REQUIREMENT.
Starting at the first line of the listing below, repeat each line up to and including the one containing "For other architectures, you". Leave out pictures.

SUPPLIED INFORMATION.

_ _ _ _

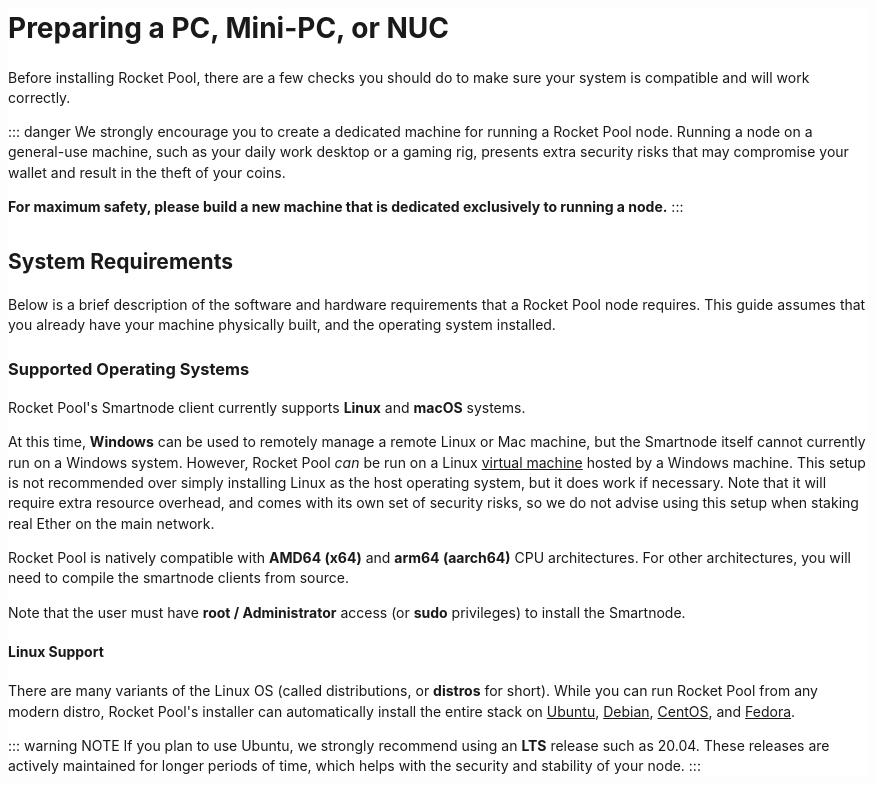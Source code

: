 # Preparing a PC, Mini-PC, or NUC

Before installing Rocket Pool, there are a few checks you should do to make sure your system is compatible and will work correctly.

::: danger
We strongly encourage you to create a dedicated machine for running a Rocket Pool node.
Running a node on a general-use machine, such as your daily work desktop or a gaming rig, presents extra security risks that may compromise your wallet and result in the theft of your coins.

**For maximum safety, please build a new machine that is dedicated exclusively to running a node.**
:::


## System Requirements

Below is a brief description of the software and hardware requirements that a Rocket Pool node requires.
This guide assumes that you already have your machine physically built, and the operating system installed.


### Supported Operating Systems

Rocket Pool's Smartnode client currently supports **Linux** and **macOS** systems.

At this time, **Windows** can be used to remotely manage a remote Linux or Mac machine, but the Smartnode itself cannot currently run on a Windows system. However, Rocket Pool *can* be run on a Linux [virtual machine](https://en.wikipedia.org/wiki/System_virtual_machine) hosted by a Windows machine.
This setup is not recommended over simply installing Linux as the host operating system, but it does work if necessary.
Note that it will require extra resource overhead, and comes with its own set of security risks, so we do not advise using this setup when staking real Ether on the main network.

Rocket Pool is natively compatible with **AMD64 (x64)** and **arm64 (aarch64)** CPU architectures.
For other architectures, you will need to compile the smartnode clients from source.

Note that the user must have **root / Administrator** access (or **sudo** privileges) to install the Smartnode.


#### Linux Support

There are many variants of the Linux OS (called distributions, or **distros** for short). While you can run Rocket Pool from any modern distro, Rocket Pool's installer can automatically install the entire stack on [Ubuntu](https://ubuntu.com/about), [Debian](https://www.debian.org/intro/why_debian), [CentOS](https://www.centos.org/about/), and [Fedora](https://docs.fedoraproject.org/en-US/project/).

::: warning NOTE
If you plan to use Ubuntu, we strongly recommend using an **LTS** release such as 20.04.
These releases are actively maintained for longer periods of time, which helps with the security and stability of your node.
:::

_ _ _ _

EXERCISE RESPONSE.
Source code

: # Preparing a PC, Mini-PC, or NUC

Before installing Rocket Pool, there are a few checks you should do to make sure your system is compatible and will work correctly.

::: danger
We strongly encourage you to create a dedicated machine for running a Rocket Pool node.
Running a node on a general-use machine, such as your daily work desktop or a gaming rig, presents extra security risks that may compromise your wallet and result in the theft of your coins.

**For maximum safety, please build a new machine that is dedicated exclusively to running a node.**
:::


## System Requirements

Below is a brief description of the software and hardware requirements that a Rocket Pool node requires.
This guide assumes that you already have your machine physically built, and the operating system installed.


### Supported Operating Systems

Rocket Pool's Smartnode client currently supports **Linux** and **macOS** systems.

At this time, **Windows** can be used to remotely manage a remote Linux or Mac machine, but the Smartnode itself cannot currently run on a Windows system. However, Rocket Pool *can* be run on a Linux [virtual machine](https://en.wikipedia.org/wiki/System_virtual_machine) hosted by a Windows machine.
This setup is not recommended over simply installing Linux as the host operating system, but it does work if necessary.
Note that it will require extra resource overhead, and comes with its own set of security risks, so we do not advise using this setup when staking real Ether on the main network.

Rocket Pool is natively compatible with **AMD64 (x64)** and **arm64 (aarch64)** CPU architectures.
For other architectures, you will need to compile the smartnode clients from source.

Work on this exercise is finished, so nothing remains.